## Training - Guideline

This notebook was designed with the purpose of guiding you with the development of your first Training Job

There are many functions and methods that we provide you in the melitk.analytics library (which comes pre-installed), but will not appear in this demo. The general idea behind this demo is for you to understand how the Fury Data Apps expects your Training process in order to run successfully and generate the model (and eventually metrics) you expect

### Example

Here we will read the dataset that we generated in the demo etl/etl.ipynb and train a Sklearn Decission Tree model to predict the probability of some users of recharging their cellphones

## Imports

In [None]:
import pickle
import numpy as np

from melitk.fda import workspace
from sklearn.model_selection import train_test_split
from sklearn.preprocessing import StandardScaler
from sklearn.ensemble import RandomForestRegressor
from sklearn import metrics
from shared.settings import DATASET_FILENAME, DS_SPLIT_SIZE, DS_SPLIT_SEED

import matplotlib.pyplot as plt 
import seaborn as sns

plt.rc("font", size=14)
sns.set(style="white")
sns.set(style="whitegrid", color_codes=True)

## Initial Setup

## Reading the dataset

Load the dataset (that was saved in the ETL script) and split it into train and test sets.

In [None]:
serialized_dataset = workspace.load_etl_file(DATASET_FILENAME)

In [None]:
dataset = pickle.loads(serialized_dataset)  # Because in the ETL we pickled the pandas dataframe

## Explore Data

In [None]:
dataset.head(2)

In [None]:
# Target Distribution
dataset.TARGET.value_counts(normalize=True)

In [None]:
# Boxplot
bp = sns.boxplot(data=dataset[['PAYMENTS_M3','PAYMENTS_M2','PAYMENTS_M1']], 
                 orient="h", 
                 palette="Set2")

## Split Data: Train - Test

In [None]:
# `test_size` and `random_state`params are fixed in the settings to be able to reproduce this training
train_df, test_df = train_test_split(dataset, test_size=DS_SPLIT_SIZE, random_state=DS_SPLIT_SEED)

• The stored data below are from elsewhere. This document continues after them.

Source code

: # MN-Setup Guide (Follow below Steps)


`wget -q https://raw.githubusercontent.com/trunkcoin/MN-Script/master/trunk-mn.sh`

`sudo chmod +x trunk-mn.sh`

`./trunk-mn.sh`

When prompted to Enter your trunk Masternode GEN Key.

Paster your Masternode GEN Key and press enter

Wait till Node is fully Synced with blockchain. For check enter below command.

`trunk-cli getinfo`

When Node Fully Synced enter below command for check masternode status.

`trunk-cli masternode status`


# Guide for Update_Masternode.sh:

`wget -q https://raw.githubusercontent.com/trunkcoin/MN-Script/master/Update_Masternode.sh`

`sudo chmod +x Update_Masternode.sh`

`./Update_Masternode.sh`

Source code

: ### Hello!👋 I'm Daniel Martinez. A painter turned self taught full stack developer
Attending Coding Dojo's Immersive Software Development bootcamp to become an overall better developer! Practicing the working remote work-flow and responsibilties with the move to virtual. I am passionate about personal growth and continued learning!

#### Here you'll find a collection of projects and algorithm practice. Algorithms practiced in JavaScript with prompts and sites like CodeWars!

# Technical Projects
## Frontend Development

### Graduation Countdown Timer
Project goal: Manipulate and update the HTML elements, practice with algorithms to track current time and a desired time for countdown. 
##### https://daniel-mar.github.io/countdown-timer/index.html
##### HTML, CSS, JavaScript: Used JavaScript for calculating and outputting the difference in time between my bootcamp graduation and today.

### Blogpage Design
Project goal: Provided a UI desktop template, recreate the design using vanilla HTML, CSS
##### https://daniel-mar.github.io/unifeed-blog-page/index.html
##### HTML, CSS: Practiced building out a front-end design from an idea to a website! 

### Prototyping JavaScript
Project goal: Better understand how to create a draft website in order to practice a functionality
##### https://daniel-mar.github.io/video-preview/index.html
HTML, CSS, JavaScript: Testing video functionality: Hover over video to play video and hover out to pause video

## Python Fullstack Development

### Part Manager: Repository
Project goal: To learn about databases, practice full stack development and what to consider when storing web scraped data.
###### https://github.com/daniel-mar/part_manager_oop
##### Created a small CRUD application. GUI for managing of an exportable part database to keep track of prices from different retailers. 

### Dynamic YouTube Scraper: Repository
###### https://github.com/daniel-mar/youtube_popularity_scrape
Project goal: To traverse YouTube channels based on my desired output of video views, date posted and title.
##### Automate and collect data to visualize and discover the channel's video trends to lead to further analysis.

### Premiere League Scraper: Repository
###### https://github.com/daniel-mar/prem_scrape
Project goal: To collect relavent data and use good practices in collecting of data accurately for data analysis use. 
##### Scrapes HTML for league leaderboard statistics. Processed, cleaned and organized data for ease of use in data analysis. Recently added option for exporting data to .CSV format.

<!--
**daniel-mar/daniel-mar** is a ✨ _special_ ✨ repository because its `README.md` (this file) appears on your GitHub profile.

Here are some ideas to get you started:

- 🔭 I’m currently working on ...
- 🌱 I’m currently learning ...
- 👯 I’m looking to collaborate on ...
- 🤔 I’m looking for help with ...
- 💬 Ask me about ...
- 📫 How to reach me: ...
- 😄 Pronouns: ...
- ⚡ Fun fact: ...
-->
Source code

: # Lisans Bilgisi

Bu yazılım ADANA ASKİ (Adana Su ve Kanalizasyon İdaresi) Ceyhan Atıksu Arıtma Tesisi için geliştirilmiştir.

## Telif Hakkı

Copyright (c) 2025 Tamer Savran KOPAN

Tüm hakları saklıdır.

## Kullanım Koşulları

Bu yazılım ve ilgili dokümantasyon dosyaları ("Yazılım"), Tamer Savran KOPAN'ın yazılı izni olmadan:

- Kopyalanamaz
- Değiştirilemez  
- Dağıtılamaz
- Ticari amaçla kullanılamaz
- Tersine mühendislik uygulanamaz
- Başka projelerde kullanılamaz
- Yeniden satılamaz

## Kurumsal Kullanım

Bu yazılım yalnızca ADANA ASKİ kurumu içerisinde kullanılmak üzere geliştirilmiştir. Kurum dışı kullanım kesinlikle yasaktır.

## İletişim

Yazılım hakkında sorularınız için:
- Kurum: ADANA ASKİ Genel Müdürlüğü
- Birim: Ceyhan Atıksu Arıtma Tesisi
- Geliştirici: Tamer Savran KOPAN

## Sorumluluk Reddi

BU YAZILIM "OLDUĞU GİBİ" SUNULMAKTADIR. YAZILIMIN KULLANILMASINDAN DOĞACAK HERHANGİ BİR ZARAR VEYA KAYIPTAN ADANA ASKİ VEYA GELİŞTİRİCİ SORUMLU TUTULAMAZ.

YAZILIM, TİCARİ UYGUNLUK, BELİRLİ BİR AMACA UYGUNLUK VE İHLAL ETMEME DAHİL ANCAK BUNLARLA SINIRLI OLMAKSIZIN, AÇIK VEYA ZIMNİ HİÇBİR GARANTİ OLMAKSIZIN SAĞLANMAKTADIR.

y_train = train_df.iloc[:, -1]
X_train = train_df.iloc[:, :-1]

y_test = test_df.iloc[:, -1]
X_test = test_df.iloc[:, :-1]

columns_name = X_train.columns

## Initialize and train the model

In [None]:
sc = StandardScaler()  
X_train = sc.fit_transform(X_train)  
X_test = sc.transform(X_test)

r_forest = RandomForestRegressor(n_estimators=20, random_state=0)  
r_forest.fit(X_train, y_train)  

## Saving the trained model

This part is of enormous importance. If we do not save our trained model, we will not be able to use it later nor 
retrieve its results

In [None]:
serialized_model = pickle.dumps(r_forest)
workspace.save_raw_model(serialized_model)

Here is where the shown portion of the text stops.